Jos, Funtua dry ports to bouy economy of Northern states
Expectations are high that the Jos and Funtua dry ports estimated at about N16.7 billion will soon be ready for inauguration and contribute significantly to the economy of Northern states.
The Executive Secretary, Nigerian Shippers’ Council (NSC), Hassan Bello, who raised the hope on completion of the two projects – Jos Inland Dry Port in Plateau State, and Funtua Inland Dry Port in Katsina State, said they will be ready between December this year and January 2020.
The Concessionaire of the Funtua Port had earlier said over $20 million (N7.2 billion) would be needed to get the port operational within a year, while the operator of the Jos Port said the project would gulp about N9.5 billion and that work at the site has reached advanced stage.
Bello said: “We have up till December to bring on board Funtua and Jos dry ports. Two weeks ago, we had meetings with them, and we gave them the timeline for us to work so we see things are done.”
Bello also said a lot of progress is being made at the Kaduna dry port, adding that the issue remains the slow movement of containers from the seaports to the dry ports through rail.
He said: “I’m worried about the capacity of the railway. Nigerian Railway Corporation (NRC) now takes containers from Lagos to Kaduna, where they are examined. Of course, because it is a narrow gauge, we are worried about the speed, which is 60KPH – that is the average.
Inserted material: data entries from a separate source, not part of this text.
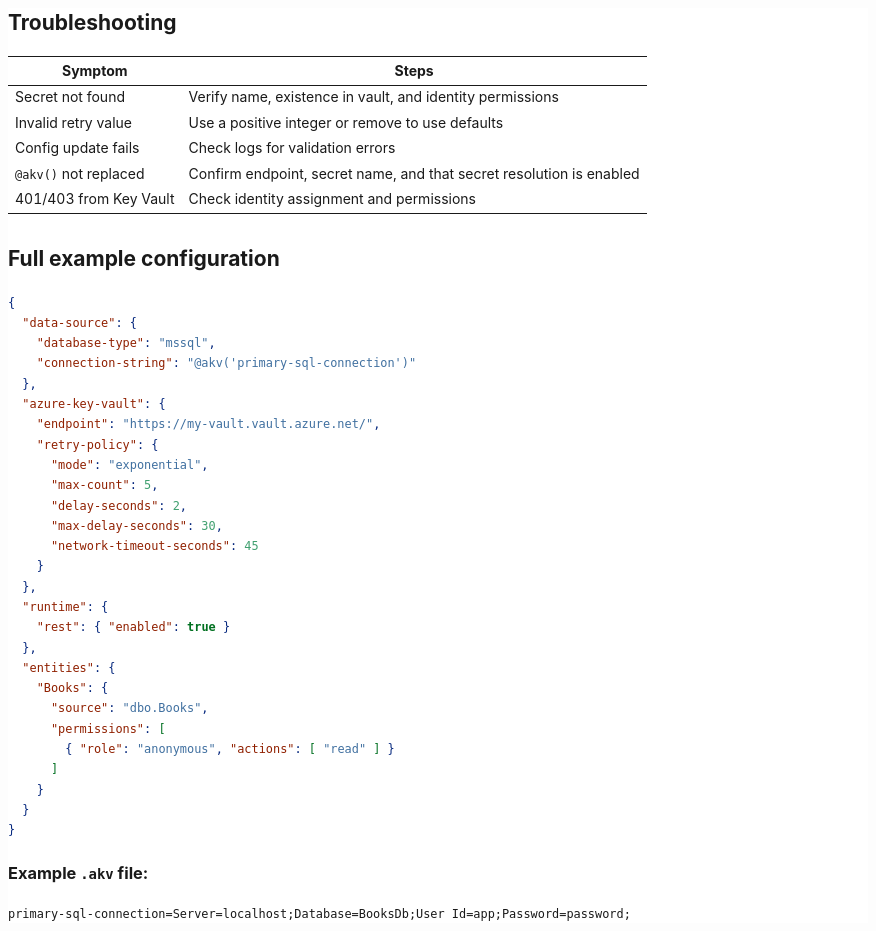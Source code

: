 
## Troubleshooting

| Symptom                | Steps                                                                |
| ---------------------- | -------------------------------------------------------------------- |
| Secret not found       | Verify name, existence in vault, and identity permissions            |
| Invalid retry value    | Use a positive integer or remove to use defaults                     |
| Config update fails    | Check logs for validation errors                                     |
| `@akv()` not replaced  | Confirm endpoint, secret name, and that secret resolution is enabled |
| 401/403 from Key Vault | Check identity assignment and permissions                            |

## Full example configuration

```json
{
  "data-source": {
    "database-type": "mssql",
    "connection-string": "@akv('primary-sql-connection')"
  },
  "azure-key-vault": {
    "endpoint": "https://my-vault.vault.azure.net/",
    "retry-policy": {
      "mode": "exponential",
      "max-count": 5,
      "delay-seconds": 2,
      "max-delay-seconds": 30,
      "network-timeout-seconds": 45
    }
  },
  "runtime": {
    "rest": { "enabled": true }
  },
  "entities": {
    "Books": {
      "source": "dbo.Books",
      "permissions": [
        { "role": "anonymous", "actions": [ "read" ] }
      ]
    }
  }
}
```

### Example `.akv` file:

```
primary-sql-connection=Server=localhost;Database=BooksDb;User Id=app;Password=password;
```
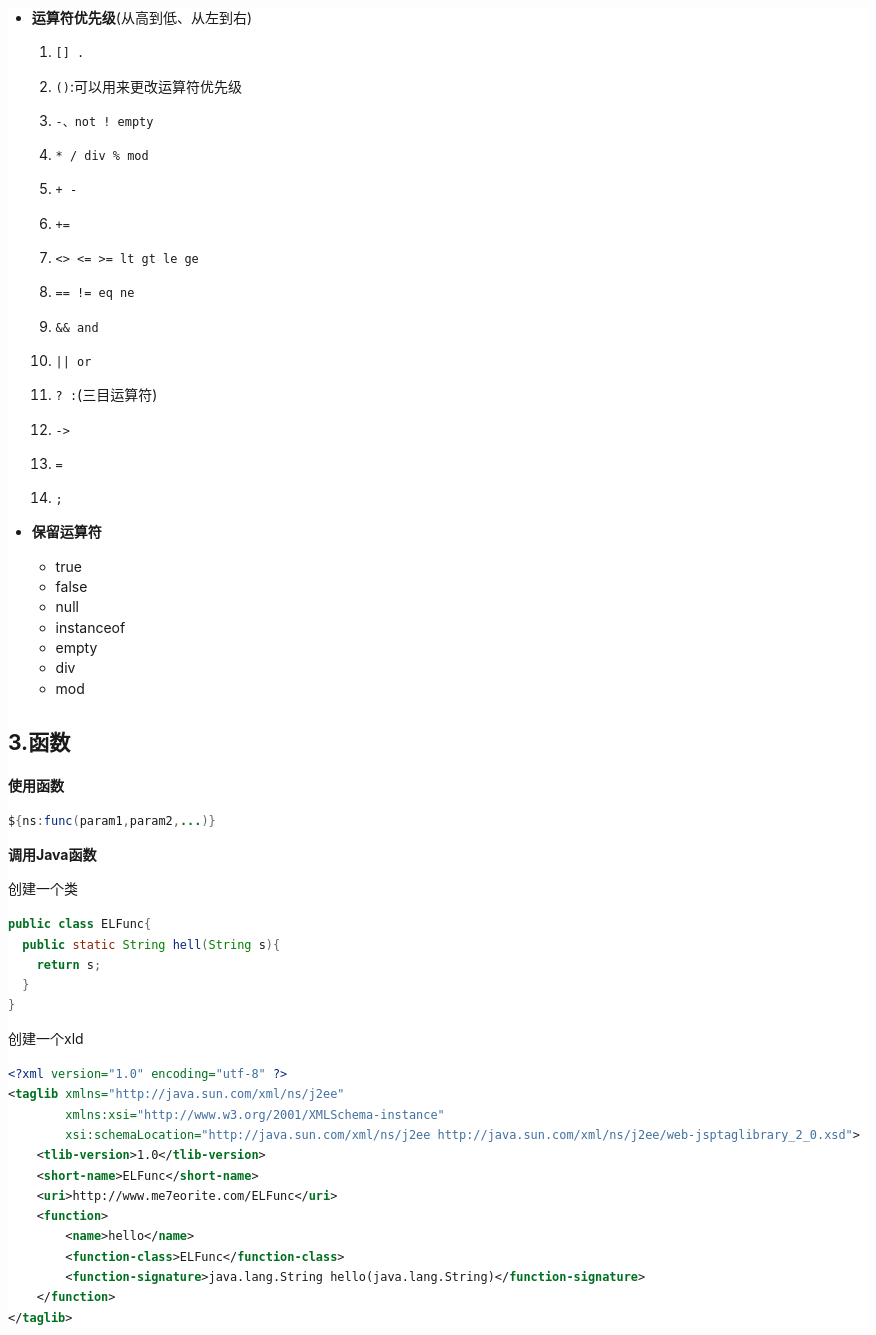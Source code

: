   

- **运算符优先级**(从高到低、从左到右)

  1. `[] .`

  2. `()`:可以用来更改运算符优先级
  3. `-、not ! empty`
  4. `* / div % mod`
  5. `+ -`
  6. `+=`
  7. `<> <= >= lt gt le ge`
  8. `== != eq ne`
  9. `&& and`
  10. `|| or`
  11. `? :`(三目运算符)
  12. `->`
  13. `=`
  14. `;`

- **保留运算符**

  - true
  - false
  - null
  - instanceof
  - empty
  - div
  - mod

## 3.函数

**使用函数**

```java
${ns:func(param1,param2,...)}
```

**调用Java函数**

创建一个类

```java
public class ELFunc{
  public static String hell(String s){
    return s;
  }
}
```

创建一个xld

```xml
<?xml version="1.0" encoding="utf-8" ?>
<taglib xmlns="http://java.sun.com/xml/ns/j2ee"
        xmlns:xsi="http://www.w3.org/2001/XMLSchema-instance"
        xsi:schemaLocation="http://java.sun.com/xml/ns/j2ee http://java.sun.com/xml/ns/j2ee/web-jsptaglibrary_2_0.xsd">
    <tlib-version>1.0</tlib-version>
    <short-name>ELFunc</short-name>
    <uri>http://www.me7eorite.com/ELFunc</uri>
    <function>
        <name>hello</name>
        <function-class>ELFunc</function-class>
        <function-signature>java.lang.String hello(java.lang.String)</function-signature>
    </function>
</taglib>
```
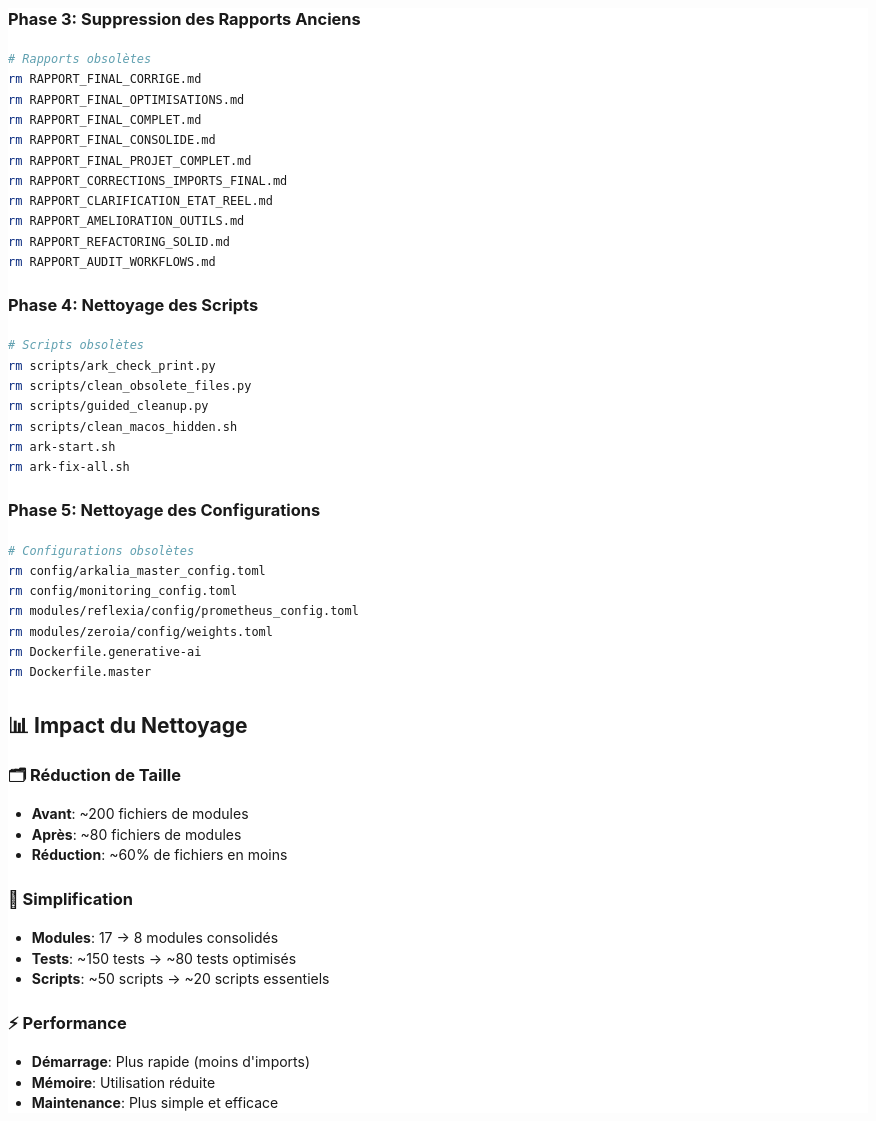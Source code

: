 ### Phase 3: Suppression des Rapports Anciens
```bash
# Rapports obsolètes
rm RAPPORT_FINAL_CORRIGE.md
rm RAPPORT_FINAL_OPTIMISATIONS.md
rm RAPPORT_FINAL_COMPLET.md
rm RAPPORT_FINAL_CONSOLIDE.md
rm RAPPORT_FINAL_PROJET_COMPLET.md
rm RAPPORT_CORRECTIONS_IMPORTS_FINAL.md
rm RAPPORT_CLARIFICATION_ETAT_REEL.md
rm RAPPORT_AMELIORATION_OUTILS.md
rm RAPPORT_REFACTORING_SOLID.md
rm RAPPORT_AUDIT_WORKFLOWS.md
```

### Phase 4: Nettoyage des Scripts
```bash
# Scripts obsolètes
rm scripts/ark_check_print.py
rm scripts/clean_obsolete_files.py
rm scripts/guided_cleanup.py
rm scripts/clean_macos_hidden.sh
rm ark-start.sh
rm ark-fix-all.sh
```

### Phase 5: Nettoyage des Configurations
```bash
# Configurations obsolètes
rm config/arkalia_master_config.toml
rm config/monitoring_config.toml
rm modules/reflexia/config/prometheus_config.toml
rm modules/zeroia/config/weights.toml
rm Dockerfile.generative-ai
rm Dockerfile.master
```

## 📊 Impact du Nettoyage

### 🗂️ Réduction de Taille
- **Avant**: ~200 fichiers de modules
- **Après**: ~80 fichiers de modules
- **Réduction**: ~60% de fichiers en moins

### 🧹 Simplification
- **Modules**: 17 → 8 modules consolidés
- **Tests**: ~150 tests → ~80 tests optimisés
- **Scripts**: ~50 scripts → ~20 scripts essentiels

### ⚡ Performance
- **Démarrage**: Plus rapide (moins d'imports)
- **Mémoire**: Utilisation réduite
- **Maintenance**: Plus simple et efficace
“I’m also worried about derailment. We need frequency and certainty so that we can schedule that in every two days, it will take about 40 containers. They are overwhelmed in Kaduna. Many shippers have come, companies like Nokako in Kaduna, Orland Farms. They want to use Kaduna, but for the capacity of the rail.”
He however assured that every agency of government has shown commitment to the success of the dry port, adding that Kaduna is witnessing a lot of export growth because of the dry port.
He said: “Export has grown in Kaduna. Cow horn, ginger, and hibiscus are being exported through Kaduna. So what Shippers’ Council is trying to do is to acquire the land adjacent to the Kaduna dry port so that we have it for processing.
“We don’t want these raw materials to be exported. We want ginger to be processed and packaged so that there will be value addition. This will mean employment for people. We want Zobo to be processed and packaged. We have been working with the Ministry of Finance to have a pre-inspection agency so that when we do, immediately this is done, the ship is waiting because of schedules and train will take these things. So more exports will be done; Kaduna will be a success story, especially with the rail coming on board.
“And then we are looking at Kano, which unfortunately has not been able to do anything. But we are into it. The moment we do that we will decongest the seaports, and we bring shipping closer to the people, and we grow the economies where these dry ports are sited.
“I’m happy with what is happening in Kaduna, I’m happy with the regulators – Central Bank of Nigeria (CBN), Nigeria Customs, and many others who recognised Kaduna and they are doing business there,” he said.